> _What is expected_: The expected answer is the set of lines in the data below between the line holding "others (2004). The" and the line holding "diets of australian", inclusive, written out exactly.

[Extracted material Boundary: Start]

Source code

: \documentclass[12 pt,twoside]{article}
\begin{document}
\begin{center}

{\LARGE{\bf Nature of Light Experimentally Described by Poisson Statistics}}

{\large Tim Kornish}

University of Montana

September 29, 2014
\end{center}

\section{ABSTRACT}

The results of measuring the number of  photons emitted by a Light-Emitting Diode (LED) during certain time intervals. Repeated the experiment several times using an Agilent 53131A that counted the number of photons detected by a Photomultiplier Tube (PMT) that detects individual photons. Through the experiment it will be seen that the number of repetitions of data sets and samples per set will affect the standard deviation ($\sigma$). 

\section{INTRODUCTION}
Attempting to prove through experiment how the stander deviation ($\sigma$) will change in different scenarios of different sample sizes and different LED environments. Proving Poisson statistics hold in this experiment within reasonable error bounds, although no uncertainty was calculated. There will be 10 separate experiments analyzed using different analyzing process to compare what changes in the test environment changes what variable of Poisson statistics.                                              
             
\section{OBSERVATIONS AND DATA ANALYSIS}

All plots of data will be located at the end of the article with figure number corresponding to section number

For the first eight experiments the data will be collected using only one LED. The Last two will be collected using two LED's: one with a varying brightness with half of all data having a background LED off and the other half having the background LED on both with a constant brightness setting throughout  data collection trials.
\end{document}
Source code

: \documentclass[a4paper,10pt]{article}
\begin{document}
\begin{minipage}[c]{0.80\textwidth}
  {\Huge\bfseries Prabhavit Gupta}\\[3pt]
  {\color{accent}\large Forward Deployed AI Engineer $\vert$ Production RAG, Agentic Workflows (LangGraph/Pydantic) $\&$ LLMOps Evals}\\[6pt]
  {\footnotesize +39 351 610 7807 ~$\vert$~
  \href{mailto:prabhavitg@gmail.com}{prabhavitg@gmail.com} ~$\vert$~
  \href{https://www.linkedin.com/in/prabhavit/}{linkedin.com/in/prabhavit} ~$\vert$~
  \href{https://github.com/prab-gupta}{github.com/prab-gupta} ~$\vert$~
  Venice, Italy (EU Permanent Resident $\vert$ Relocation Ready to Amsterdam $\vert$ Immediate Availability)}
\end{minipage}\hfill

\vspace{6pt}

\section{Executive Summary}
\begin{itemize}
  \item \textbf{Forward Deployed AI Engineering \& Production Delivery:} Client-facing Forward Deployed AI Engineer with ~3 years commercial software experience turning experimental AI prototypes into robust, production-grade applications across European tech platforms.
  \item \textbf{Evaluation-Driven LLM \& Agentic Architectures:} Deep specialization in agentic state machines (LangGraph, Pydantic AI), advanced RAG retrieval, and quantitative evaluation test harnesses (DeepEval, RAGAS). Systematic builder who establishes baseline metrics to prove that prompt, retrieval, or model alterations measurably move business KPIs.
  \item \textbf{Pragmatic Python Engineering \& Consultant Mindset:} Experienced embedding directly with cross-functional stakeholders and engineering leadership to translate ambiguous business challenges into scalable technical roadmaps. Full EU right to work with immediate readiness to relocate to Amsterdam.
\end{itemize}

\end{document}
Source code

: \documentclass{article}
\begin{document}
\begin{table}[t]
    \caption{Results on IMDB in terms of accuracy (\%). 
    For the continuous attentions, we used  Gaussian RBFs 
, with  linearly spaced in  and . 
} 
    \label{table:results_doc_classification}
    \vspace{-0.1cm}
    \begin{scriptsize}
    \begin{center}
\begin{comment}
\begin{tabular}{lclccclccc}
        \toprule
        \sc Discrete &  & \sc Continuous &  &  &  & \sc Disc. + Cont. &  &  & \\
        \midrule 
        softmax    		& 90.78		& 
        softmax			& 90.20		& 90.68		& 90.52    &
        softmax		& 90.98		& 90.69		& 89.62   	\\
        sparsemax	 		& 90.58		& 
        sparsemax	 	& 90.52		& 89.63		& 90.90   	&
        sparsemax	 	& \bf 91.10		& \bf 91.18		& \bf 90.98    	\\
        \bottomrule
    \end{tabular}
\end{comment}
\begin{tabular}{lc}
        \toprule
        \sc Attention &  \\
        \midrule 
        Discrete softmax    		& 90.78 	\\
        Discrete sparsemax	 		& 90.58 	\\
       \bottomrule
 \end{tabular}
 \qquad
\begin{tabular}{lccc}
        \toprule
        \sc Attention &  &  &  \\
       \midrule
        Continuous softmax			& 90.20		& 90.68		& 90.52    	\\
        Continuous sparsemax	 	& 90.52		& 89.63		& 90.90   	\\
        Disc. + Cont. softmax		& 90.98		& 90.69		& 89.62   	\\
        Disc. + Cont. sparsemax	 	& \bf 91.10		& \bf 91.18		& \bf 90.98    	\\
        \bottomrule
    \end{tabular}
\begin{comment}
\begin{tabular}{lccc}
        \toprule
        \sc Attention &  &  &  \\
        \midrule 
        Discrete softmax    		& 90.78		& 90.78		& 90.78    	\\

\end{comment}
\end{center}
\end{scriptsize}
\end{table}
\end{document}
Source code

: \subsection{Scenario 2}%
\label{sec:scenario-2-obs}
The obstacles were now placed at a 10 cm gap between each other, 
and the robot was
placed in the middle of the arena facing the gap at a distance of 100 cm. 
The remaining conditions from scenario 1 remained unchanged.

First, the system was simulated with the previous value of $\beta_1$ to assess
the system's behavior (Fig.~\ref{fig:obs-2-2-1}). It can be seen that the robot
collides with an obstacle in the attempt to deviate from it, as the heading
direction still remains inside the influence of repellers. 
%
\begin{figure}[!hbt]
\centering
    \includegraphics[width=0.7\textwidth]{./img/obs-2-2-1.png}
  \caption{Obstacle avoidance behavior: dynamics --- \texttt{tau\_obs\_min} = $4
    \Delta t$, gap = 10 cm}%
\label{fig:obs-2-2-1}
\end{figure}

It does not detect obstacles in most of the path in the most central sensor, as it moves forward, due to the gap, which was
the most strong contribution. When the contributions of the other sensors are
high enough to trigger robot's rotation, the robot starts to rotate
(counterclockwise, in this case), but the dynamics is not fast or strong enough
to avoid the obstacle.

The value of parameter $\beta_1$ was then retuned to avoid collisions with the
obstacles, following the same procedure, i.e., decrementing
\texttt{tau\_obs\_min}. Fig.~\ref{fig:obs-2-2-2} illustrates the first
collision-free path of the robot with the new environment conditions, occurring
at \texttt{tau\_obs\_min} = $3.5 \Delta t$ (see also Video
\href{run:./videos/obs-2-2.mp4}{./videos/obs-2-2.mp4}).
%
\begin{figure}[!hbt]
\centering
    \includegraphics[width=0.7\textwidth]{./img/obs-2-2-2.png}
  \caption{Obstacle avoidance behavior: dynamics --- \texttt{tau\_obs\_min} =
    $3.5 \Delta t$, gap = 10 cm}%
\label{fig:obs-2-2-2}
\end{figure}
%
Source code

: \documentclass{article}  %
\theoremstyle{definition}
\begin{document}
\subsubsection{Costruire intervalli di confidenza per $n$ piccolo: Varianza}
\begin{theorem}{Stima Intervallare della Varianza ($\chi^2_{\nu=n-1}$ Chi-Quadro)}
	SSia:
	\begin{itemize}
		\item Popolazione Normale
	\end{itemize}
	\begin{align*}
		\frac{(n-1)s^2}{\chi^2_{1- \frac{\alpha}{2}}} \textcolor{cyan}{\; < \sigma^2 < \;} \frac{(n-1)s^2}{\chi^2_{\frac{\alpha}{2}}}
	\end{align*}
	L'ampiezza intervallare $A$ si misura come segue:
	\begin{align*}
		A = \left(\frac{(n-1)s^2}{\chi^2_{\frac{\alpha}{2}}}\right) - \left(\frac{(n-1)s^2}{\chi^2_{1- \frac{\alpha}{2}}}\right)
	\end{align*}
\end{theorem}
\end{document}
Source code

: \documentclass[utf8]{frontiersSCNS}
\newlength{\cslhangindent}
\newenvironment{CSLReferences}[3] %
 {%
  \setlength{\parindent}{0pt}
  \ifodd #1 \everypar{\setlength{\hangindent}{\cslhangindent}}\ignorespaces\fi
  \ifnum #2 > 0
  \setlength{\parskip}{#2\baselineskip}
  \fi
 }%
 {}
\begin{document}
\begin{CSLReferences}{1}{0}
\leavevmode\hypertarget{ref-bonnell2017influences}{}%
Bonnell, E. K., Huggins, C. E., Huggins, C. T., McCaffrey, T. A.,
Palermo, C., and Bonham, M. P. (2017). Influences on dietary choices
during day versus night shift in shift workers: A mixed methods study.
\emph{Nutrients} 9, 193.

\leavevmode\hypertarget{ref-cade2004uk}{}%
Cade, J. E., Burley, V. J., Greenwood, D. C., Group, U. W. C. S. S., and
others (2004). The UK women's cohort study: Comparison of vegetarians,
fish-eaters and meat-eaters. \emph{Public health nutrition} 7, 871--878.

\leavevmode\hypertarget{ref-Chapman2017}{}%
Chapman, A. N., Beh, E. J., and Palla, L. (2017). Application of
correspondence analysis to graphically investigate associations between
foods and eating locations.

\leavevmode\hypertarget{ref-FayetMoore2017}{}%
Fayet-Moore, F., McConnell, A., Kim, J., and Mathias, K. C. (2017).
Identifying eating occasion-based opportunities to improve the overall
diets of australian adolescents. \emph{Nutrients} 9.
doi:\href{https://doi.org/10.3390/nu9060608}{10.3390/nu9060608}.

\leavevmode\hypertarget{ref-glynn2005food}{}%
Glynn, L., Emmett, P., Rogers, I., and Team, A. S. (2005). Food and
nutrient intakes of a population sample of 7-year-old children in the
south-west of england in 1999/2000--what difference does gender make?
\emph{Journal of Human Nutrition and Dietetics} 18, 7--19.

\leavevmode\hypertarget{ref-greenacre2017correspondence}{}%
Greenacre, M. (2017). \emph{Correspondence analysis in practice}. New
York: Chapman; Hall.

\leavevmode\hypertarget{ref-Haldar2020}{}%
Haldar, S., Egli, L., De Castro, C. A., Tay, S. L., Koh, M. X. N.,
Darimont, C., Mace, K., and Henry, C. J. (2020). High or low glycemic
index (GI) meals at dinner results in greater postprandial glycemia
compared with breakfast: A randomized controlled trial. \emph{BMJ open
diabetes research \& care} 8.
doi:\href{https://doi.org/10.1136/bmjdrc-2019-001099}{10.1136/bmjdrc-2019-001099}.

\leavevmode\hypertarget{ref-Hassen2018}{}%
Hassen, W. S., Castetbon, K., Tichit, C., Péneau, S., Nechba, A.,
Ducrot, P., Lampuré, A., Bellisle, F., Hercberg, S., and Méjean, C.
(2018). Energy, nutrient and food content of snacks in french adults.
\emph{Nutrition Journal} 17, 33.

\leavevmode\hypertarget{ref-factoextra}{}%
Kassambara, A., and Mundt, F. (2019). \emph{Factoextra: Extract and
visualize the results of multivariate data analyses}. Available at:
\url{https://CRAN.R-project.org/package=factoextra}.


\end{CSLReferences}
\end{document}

[Extracted material Boundary: End]

> _Response box_:
others (2004). The UK women's cohort study: Comparison of vegetarians,
fish-eaters and meat-eaters. \emph{Public health nutrition} 7, 871--878.

\leavevmode\hypertarget{ref-Chapman2017}{}%
Chapman, A. N., Beh, E. J., and Palla, L. (2017). Application of
correspondence analysis to graphically investigate associations between
foods and eating locations.

\leavevmode\hypertarget{ref-FayetMoore2017}{}%
Fayet-Moore, F., McConnell, A., Kim, J., and Mathias, K. C. (2017).
Identifying eating occasion-based opportunities to improve the overall
diets of australian adolescents. \emph{Nutrients} 9.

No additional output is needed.